Similarly, while Muslims clearly don’t believe Allah is as capricious as, say, Zeus, he has his moments. He can and has cancelled some verses in the Quran and “sent better in its place.” He can change his mind. Allah is beyond rationality, not bound by it.

As for non-Catholic Christianity, Martin Luther essentially set the standard for their theology when he declared reason to be the whore of the devil.

So, as anyone who turns on a television can attest, capitalism is not great at promoting rationalism. It claims to operate according to rational principles, but it actually promotes raw emotion. To put it bluntly, the same kind of raw emotion that drives men and women into car dealerships also drives Moslem crowds into frenzies and suicide bombers into cafes. The only difference is the direction of the emotion.

Given Lewis’ comments on the radical changes in Muslim theology, changes that occurred as Western oil money flowed in during just the last few decades, a rather disturbing thought arises.

We invaded Iraq, we support Israel, because we want to bring Western-style capitalism and democracy to the Middle East. But, while it is possible that Islam can be reformed, it is likewise possible that capitalism, at least as currently practiced in the West, is actually antithetical to that most necessary reform.

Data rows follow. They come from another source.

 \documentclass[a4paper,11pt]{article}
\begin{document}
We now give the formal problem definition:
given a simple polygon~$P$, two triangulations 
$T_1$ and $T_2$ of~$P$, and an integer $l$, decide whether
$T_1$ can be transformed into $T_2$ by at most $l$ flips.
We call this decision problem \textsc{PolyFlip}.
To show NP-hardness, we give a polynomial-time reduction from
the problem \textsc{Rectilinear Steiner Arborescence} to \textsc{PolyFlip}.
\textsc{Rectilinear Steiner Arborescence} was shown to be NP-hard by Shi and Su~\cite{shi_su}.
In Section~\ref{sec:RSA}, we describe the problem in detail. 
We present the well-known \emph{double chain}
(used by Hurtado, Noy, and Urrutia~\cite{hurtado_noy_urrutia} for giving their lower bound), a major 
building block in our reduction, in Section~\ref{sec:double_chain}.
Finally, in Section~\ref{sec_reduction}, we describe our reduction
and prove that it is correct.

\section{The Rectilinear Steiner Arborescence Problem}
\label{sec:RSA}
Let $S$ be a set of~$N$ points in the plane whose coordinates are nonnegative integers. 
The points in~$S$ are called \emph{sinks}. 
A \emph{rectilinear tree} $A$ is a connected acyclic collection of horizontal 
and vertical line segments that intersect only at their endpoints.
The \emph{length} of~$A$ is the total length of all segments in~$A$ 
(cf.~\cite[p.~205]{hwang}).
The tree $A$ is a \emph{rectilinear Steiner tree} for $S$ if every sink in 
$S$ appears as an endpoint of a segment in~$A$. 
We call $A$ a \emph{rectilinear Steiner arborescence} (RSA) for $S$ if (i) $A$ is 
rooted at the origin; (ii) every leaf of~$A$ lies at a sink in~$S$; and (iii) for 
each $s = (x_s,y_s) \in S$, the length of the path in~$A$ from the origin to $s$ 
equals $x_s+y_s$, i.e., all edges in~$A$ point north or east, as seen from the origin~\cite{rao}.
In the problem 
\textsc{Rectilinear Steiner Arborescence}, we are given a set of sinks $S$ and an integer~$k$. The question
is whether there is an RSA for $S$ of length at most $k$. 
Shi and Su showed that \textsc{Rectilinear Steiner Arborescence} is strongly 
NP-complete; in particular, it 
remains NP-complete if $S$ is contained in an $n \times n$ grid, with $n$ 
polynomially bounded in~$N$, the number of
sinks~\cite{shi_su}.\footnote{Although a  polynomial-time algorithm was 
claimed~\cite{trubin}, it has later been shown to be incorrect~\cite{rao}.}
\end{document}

The cultural system, particularly the educational system, by which capitalist societies produce emotionally immature, grasping consumers is also perfectly suited to create emotionally immature, violent Muslims exactly the kind of Muslims we are seeing today. Capitalism is designed to create and appeal to pagans; like Protestantism, Islam possesses a partially paganized worldview.

Thus, it is possible that these Muslim crowds look like 1960’s student radicals because the Western occupation of the region after World War I allowed Western methods of education, i.e., training in consumer-oriented emotionalism, to be widely introduced throughout the Arabian territories. This possibility is especially intriguing given that the most violent Muslim demonstrations have taken place within the most highly educated Middle-Eastern population, by Western standards: the Palestinians.

As Protestant capitalism infiltrates Islam, as secular emotionalism stokes religious emotionalism, it may not break the back of the local religion, as it has in the West. Rather, it may act like gasoline on a fire, causing Islam to erupt into a flame that will destroy them both.

In short, Pope Benedict’s plea to marry faith and reason together, a plea directed towards both the West and Islam, is somewhat more urgent than anyone thought.